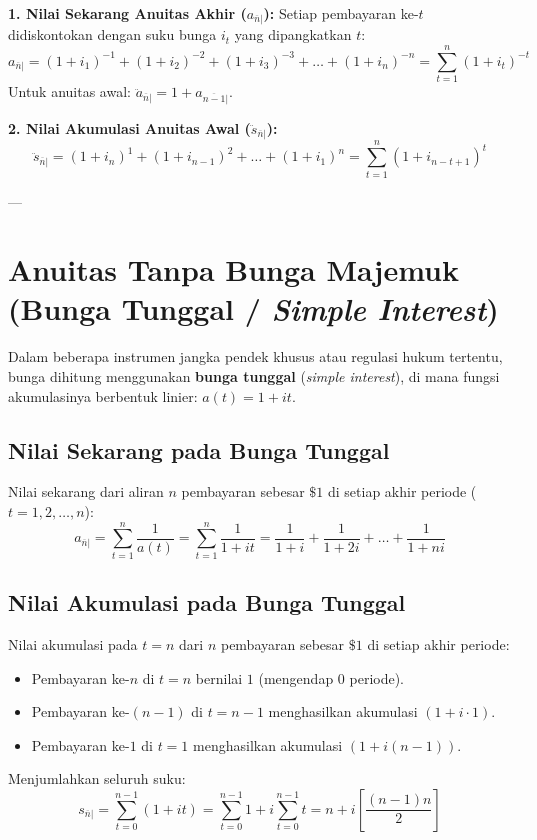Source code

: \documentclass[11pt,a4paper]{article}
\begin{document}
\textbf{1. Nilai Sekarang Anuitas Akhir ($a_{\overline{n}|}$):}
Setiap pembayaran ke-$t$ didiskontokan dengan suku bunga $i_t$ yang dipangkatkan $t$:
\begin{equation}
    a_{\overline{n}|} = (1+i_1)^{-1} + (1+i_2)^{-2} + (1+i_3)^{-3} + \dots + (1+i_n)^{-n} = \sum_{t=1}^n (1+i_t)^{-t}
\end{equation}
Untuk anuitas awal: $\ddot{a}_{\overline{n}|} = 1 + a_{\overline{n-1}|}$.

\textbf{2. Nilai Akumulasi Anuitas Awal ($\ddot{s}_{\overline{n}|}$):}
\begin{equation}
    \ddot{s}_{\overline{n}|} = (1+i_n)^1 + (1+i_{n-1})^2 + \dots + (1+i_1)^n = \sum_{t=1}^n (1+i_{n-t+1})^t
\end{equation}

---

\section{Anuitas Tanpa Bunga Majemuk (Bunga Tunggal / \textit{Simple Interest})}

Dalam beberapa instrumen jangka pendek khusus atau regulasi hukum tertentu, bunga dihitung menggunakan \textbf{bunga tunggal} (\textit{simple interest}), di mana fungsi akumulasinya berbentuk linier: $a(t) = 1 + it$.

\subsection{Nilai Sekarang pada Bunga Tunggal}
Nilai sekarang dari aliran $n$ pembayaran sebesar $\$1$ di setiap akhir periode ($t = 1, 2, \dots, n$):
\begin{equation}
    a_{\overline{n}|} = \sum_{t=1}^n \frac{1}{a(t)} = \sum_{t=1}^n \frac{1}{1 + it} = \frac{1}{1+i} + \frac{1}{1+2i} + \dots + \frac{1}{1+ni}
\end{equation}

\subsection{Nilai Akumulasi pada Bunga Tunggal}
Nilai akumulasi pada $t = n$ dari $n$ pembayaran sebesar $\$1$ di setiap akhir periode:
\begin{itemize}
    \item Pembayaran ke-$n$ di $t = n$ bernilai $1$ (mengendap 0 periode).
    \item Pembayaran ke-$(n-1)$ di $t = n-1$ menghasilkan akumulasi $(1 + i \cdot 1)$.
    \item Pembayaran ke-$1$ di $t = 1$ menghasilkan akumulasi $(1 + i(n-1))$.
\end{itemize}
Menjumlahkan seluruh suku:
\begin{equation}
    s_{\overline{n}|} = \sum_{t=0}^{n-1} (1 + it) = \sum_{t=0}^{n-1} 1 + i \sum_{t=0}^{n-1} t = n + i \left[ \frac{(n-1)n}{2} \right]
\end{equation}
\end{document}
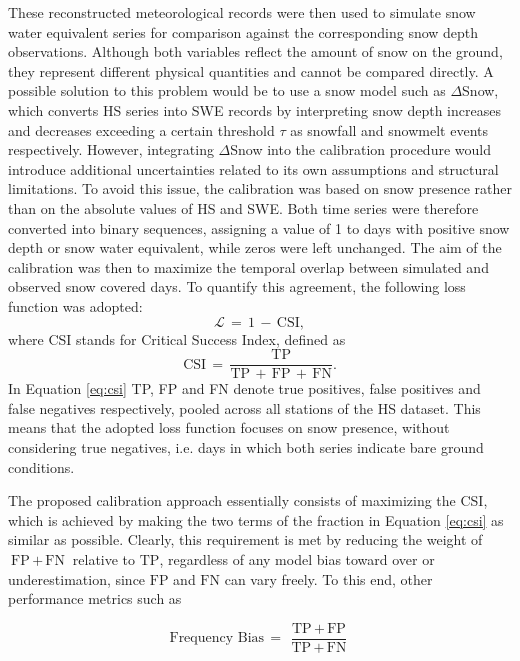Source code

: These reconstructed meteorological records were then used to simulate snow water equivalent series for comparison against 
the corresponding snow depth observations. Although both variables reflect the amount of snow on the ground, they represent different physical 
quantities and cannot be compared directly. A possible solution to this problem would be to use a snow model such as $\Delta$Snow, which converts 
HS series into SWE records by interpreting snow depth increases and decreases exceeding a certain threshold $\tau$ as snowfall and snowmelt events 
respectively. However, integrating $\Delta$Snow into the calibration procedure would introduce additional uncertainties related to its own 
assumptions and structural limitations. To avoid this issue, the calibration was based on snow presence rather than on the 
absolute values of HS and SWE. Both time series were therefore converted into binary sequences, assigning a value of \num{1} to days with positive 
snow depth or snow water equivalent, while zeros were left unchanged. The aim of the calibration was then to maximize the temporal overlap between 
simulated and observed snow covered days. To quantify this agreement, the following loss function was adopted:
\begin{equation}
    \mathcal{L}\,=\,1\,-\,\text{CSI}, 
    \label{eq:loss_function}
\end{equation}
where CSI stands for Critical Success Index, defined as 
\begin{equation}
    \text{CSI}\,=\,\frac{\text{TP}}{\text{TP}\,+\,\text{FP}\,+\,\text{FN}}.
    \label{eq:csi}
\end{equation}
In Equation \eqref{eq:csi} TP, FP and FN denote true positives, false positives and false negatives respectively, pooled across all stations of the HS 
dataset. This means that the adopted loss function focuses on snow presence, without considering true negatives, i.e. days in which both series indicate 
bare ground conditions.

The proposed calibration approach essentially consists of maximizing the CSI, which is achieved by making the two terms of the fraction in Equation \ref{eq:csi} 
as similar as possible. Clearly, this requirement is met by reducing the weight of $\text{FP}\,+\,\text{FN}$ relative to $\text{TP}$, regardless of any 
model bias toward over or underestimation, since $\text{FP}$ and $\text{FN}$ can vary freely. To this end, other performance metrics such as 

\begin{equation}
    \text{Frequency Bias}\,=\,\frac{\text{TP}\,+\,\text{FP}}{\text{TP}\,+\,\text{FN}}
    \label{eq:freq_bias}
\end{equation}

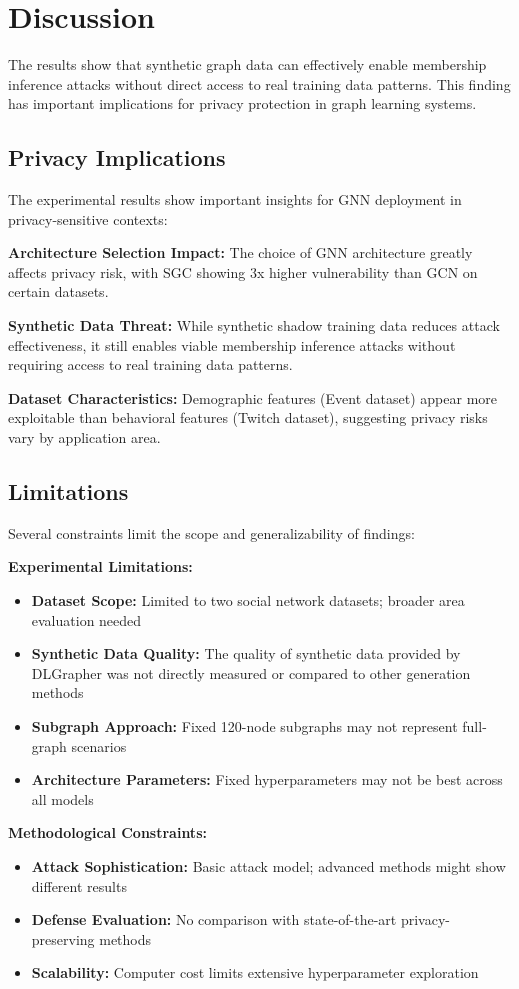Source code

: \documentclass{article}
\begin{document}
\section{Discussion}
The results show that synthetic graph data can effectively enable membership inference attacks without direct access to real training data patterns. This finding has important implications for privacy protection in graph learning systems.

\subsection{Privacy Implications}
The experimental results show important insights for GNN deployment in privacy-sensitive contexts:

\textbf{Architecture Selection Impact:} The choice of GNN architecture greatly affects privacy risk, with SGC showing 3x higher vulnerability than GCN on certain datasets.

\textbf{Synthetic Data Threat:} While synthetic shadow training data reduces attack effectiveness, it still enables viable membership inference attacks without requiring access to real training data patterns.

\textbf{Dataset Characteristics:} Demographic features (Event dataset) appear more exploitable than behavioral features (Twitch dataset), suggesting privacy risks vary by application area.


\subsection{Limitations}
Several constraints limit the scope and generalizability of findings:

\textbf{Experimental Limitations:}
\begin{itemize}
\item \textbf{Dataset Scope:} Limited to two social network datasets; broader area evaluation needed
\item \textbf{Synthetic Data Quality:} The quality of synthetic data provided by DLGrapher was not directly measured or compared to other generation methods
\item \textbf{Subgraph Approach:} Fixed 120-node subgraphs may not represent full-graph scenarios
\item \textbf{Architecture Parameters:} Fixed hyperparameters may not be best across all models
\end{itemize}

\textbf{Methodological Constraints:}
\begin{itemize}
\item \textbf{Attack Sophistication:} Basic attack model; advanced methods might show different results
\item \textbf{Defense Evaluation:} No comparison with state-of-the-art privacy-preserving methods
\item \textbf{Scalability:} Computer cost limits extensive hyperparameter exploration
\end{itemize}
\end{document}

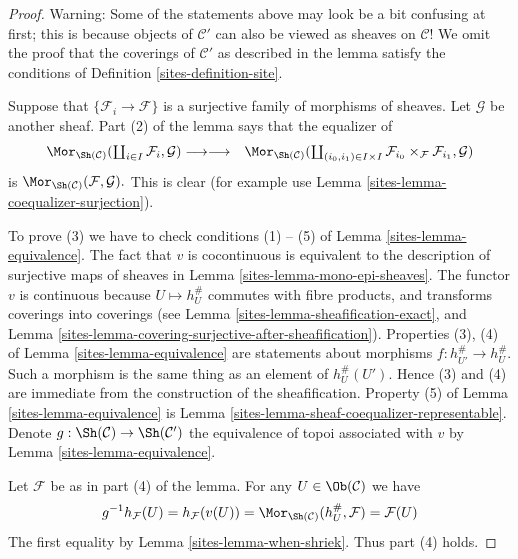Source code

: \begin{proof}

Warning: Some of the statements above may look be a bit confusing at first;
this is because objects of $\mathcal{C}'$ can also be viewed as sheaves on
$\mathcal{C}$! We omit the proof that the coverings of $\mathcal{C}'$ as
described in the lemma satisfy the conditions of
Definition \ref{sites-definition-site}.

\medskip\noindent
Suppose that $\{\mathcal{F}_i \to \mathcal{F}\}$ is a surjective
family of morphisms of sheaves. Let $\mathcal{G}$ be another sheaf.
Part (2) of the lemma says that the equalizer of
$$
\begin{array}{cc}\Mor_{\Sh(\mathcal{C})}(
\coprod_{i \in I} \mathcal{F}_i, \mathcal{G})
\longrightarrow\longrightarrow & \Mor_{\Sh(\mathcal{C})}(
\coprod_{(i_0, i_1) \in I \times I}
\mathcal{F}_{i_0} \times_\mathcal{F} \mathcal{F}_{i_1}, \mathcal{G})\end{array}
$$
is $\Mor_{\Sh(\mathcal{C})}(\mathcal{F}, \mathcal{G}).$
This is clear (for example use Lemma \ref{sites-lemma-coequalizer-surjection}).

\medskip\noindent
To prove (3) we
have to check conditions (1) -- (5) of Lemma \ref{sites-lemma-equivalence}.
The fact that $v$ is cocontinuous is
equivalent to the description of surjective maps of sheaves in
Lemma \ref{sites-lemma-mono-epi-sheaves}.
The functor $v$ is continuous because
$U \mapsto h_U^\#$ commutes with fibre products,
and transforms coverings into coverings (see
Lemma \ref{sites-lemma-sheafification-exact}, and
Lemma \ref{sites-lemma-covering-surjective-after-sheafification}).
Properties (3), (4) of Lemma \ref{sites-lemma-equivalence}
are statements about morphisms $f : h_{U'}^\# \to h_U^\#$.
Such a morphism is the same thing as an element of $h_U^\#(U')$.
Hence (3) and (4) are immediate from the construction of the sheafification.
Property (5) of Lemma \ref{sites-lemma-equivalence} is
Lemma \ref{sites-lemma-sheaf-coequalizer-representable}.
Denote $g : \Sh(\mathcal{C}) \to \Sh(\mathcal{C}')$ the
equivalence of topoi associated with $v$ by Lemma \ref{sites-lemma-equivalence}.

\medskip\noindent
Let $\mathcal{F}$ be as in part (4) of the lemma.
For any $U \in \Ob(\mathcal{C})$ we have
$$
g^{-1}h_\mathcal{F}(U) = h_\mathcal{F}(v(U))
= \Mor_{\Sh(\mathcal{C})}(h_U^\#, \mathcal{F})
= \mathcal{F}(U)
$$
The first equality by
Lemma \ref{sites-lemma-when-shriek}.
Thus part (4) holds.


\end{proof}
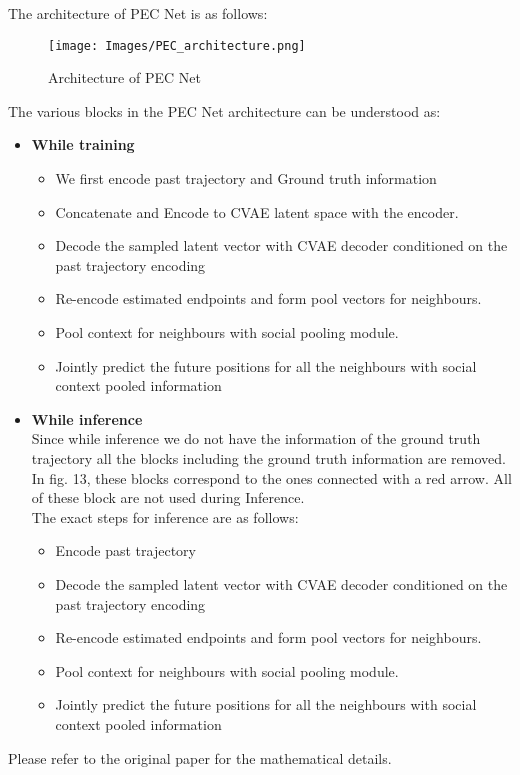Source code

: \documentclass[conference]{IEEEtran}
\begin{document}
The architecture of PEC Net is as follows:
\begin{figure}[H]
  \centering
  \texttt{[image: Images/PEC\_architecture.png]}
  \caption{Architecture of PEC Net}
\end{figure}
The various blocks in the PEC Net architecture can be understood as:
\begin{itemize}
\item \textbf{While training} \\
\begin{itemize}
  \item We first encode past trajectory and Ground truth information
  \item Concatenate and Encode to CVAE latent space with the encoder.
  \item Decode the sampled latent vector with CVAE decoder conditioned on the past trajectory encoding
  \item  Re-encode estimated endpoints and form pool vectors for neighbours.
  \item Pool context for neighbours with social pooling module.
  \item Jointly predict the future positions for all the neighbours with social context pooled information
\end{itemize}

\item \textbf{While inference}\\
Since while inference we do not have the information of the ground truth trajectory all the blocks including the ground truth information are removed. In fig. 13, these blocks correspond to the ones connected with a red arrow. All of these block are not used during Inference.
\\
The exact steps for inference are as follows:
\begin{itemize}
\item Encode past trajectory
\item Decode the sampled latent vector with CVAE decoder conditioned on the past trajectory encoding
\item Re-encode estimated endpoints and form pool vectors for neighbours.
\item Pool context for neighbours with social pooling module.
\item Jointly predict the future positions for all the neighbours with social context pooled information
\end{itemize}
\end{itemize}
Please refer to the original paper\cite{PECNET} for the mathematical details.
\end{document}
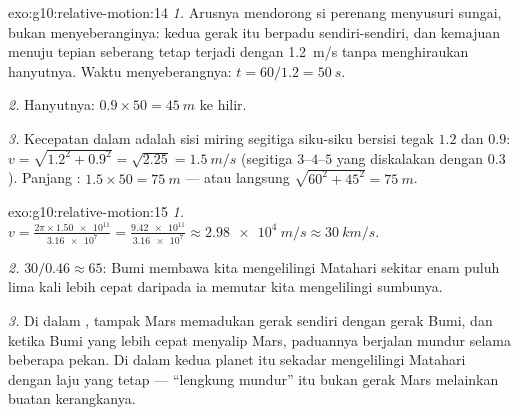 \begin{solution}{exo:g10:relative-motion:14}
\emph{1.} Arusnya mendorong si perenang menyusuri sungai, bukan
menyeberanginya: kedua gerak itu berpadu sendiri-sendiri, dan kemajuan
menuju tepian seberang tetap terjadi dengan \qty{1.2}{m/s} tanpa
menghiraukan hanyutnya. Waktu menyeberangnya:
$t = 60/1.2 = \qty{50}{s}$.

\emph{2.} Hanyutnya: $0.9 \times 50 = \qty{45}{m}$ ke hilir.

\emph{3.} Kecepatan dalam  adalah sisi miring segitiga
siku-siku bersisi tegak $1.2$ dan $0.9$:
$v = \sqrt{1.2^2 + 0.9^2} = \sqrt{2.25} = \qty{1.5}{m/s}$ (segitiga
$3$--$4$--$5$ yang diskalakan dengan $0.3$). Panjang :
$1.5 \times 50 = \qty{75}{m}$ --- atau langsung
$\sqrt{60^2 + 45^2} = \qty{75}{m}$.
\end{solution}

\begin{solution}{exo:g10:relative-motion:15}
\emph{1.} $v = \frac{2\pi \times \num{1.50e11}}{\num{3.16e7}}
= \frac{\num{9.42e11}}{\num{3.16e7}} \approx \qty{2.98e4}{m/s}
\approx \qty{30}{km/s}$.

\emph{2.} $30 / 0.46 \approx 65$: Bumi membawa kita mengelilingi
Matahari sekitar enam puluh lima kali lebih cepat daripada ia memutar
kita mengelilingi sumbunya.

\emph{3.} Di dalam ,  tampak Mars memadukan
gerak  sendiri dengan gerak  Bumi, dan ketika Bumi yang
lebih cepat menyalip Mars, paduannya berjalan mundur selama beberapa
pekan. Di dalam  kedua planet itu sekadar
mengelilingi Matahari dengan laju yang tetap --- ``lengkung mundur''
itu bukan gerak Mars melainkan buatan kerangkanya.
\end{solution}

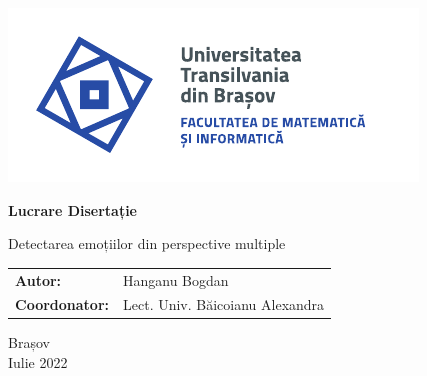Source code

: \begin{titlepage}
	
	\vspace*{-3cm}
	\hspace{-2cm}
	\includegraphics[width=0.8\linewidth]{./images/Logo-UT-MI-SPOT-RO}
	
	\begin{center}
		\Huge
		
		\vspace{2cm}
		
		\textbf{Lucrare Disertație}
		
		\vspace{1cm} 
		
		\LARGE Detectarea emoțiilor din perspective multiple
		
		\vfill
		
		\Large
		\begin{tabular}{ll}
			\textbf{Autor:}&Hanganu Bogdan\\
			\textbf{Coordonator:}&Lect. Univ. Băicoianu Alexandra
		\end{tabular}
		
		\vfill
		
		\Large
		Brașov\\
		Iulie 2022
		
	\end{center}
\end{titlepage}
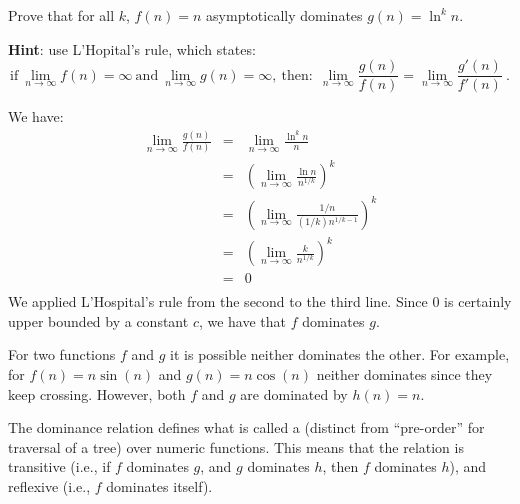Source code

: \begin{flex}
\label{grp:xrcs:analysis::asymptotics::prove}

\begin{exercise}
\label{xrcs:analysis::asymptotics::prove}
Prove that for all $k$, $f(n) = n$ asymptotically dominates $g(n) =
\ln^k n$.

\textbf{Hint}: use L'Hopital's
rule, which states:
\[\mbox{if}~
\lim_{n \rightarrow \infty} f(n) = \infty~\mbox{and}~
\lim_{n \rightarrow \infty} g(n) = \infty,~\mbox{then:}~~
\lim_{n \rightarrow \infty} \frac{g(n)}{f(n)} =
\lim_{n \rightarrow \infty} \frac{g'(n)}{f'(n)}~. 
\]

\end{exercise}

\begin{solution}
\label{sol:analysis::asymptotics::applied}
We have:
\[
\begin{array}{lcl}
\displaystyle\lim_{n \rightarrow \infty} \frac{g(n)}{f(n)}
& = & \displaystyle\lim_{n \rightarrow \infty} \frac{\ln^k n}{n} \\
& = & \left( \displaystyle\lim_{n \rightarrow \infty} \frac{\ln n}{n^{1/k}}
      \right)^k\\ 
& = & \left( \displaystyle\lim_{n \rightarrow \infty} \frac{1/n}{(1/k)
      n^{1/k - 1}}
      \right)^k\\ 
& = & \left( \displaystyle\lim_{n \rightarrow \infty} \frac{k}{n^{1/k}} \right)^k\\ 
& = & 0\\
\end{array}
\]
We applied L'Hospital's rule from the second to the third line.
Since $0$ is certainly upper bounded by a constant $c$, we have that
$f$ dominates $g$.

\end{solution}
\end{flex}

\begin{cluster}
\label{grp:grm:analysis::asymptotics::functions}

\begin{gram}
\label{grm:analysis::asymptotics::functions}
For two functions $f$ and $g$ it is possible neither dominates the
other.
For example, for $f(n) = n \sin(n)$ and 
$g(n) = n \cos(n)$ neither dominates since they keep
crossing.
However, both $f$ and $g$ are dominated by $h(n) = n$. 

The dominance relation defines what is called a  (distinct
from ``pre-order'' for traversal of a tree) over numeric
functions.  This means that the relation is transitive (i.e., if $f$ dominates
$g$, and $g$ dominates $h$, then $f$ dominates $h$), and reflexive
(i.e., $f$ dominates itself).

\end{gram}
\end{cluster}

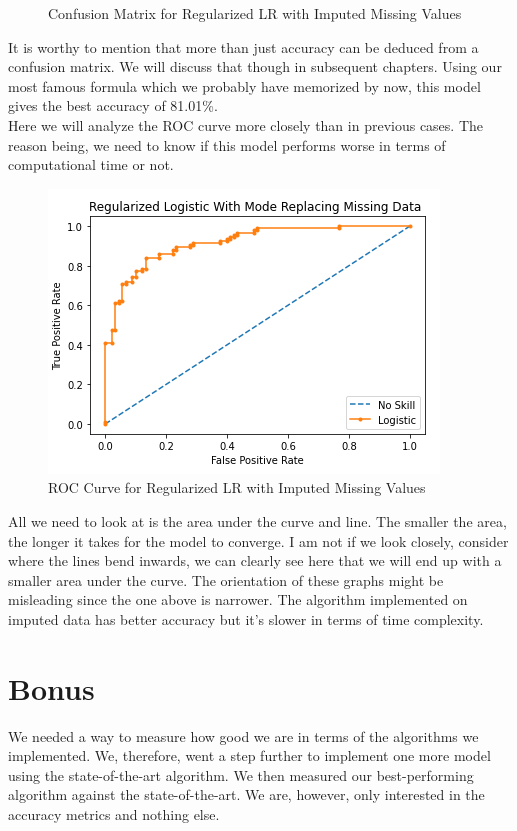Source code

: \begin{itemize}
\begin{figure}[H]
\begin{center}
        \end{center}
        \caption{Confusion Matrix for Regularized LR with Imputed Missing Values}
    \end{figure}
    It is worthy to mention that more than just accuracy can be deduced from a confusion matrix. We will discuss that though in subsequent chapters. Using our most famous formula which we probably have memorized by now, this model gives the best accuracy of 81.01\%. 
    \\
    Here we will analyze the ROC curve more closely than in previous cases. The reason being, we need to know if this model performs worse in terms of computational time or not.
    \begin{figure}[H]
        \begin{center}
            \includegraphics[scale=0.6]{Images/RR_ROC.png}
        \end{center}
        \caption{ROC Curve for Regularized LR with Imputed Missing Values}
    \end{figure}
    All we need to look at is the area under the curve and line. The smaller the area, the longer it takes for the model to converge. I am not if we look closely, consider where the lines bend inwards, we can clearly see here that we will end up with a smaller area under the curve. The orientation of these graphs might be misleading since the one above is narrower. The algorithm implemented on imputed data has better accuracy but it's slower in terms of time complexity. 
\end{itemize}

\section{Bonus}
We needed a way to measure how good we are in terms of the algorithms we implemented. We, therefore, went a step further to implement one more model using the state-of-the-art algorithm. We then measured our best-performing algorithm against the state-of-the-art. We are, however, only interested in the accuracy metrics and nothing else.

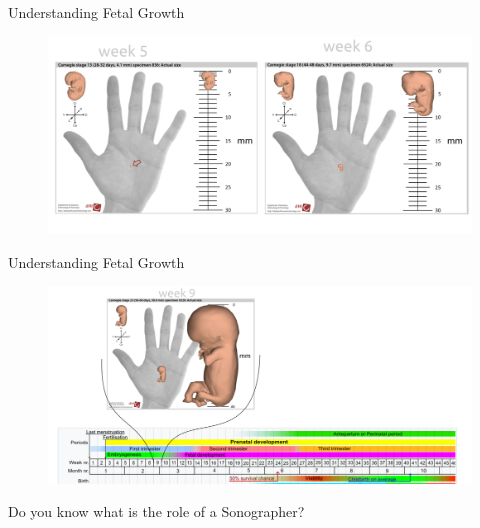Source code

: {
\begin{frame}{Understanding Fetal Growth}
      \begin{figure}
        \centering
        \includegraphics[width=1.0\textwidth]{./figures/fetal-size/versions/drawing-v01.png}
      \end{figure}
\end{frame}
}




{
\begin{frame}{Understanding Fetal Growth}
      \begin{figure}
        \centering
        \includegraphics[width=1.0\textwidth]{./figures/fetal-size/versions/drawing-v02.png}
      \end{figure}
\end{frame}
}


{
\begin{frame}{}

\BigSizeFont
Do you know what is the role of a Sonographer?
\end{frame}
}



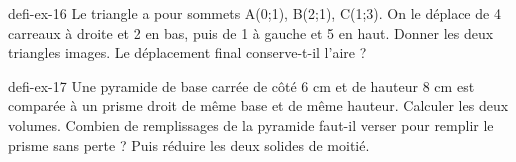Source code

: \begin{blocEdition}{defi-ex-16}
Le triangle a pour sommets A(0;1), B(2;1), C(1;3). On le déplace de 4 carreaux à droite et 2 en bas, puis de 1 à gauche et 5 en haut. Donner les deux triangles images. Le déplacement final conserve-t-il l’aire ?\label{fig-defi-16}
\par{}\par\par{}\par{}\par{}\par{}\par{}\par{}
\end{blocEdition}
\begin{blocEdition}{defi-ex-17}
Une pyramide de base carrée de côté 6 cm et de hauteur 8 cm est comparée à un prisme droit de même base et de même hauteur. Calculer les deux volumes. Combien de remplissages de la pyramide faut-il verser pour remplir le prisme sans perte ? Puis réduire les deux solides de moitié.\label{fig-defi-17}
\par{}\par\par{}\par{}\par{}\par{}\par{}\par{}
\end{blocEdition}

******************************

Work instructions
For this exercise, find all lines in the records containing the word "sqrt" and copy them.

Reply to the exercise
$v = \sqrt{1.2^2 + 0.9^2} = \sqrt{2.25} = \qty{1.5}{m/s}$ (segitiga
$\sqrt{60^2 + 45^2} = \qty{75}{m}$.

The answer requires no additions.